--- MATERIAL TO PROCESS ---
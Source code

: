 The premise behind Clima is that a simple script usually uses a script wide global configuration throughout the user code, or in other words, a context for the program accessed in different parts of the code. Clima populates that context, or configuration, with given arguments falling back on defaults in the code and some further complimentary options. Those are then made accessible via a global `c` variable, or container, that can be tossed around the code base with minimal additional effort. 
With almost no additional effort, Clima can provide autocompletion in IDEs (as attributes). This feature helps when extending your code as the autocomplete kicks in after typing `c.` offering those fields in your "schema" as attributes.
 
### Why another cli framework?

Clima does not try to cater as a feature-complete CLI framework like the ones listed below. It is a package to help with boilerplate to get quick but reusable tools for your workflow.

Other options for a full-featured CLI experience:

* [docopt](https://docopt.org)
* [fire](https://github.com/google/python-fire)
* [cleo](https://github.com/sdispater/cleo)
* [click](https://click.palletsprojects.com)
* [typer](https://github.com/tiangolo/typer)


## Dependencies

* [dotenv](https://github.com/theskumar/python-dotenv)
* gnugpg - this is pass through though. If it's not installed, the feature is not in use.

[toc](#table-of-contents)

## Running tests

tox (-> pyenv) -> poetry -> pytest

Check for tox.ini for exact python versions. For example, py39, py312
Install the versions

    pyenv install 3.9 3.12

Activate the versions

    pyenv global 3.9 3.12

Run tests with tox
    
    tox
---
> _ASSIGNMENT_: Return, word for word, the line containing "not in use." and all lines after it through the last line of the records, and nothing else.

> _RESULT_:
* gnugpg - this is pass through though. If it's not installed, the feature is not in use.

[toc](#table-of-contents)

## Running tests

tox (-> pyenv) -> poetry -> pytest

Check for tox.ini for exact python versions. For example, py39, py312
Install the versions

    pyenv install 3.9 3.12

Activate the versions

    pyenv global 3.9 3.12

Run tests with tox
    
    tox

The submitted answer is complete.